Problem details =>
Set down the line containing "Train and test RMSE were" and every line that follows it in the listing below, exactly as written and with nothing added.

Record excerpts =>
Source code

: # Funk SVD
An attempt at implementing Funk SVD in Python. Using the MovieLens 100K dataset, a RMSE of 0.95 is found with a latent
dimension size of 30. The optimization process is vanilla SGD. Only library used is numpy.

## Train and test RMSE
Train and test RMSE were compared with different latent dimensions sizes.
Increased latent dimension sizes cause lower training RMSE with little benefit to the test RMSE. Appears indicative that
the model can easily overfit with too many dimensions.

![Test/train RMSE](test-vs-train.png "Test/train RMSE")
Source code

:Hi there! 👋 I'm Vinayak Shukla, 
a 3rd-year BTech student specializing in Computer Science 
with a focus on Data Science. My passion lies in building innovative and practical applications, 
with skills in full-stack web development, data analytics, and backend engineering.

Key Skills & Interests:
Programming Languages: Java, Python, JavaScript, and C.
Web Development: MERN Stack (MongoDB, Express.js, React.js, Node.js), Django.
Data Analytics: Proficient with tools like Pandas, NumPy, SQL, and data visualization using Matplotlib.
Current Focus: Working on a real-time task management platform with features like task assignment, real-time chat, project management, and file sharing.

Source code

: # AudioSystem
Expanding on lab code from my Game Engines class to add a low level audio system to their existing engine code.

Response below =>
Train and test RMSE were compared with different latent dimensions sizes.
Increased latent dimension sizes cause lower training RMSE with little benefit to the test RMSE. Appears indicative that
the model can easily overfit with too many dimensions.

![Test/train RMSE](test-vs-train.png "Test/train RMSE")
Source code

:Hi there! 👋 I'm Vinayak Shukla, 
a 3rd-year BTech student specializing in Computer Science 
with a focus on Data Science. My passion lies in building innovative and practical applications, 
with skills in full-stack web development, data analytics, and backend engineering.

Key Skills & Interests:
Programming Languages: Java, Python, JavaScript, and C.
Web Development: MERN Stack (MongoDB, Express.js, React.js, Node.js), Django.
Data Analytics: Proficient with tools like Pandas, NumPy, SQL, and data visualization using Matplotlib.
Current Focus: Working on a real-time task management platform with features like task assignment, real-time chat, project management, and file sharing.

Source code

: # AudioSystem
Expanding on lab code from my Game Engines class to add a low level audio system to their existing engine code.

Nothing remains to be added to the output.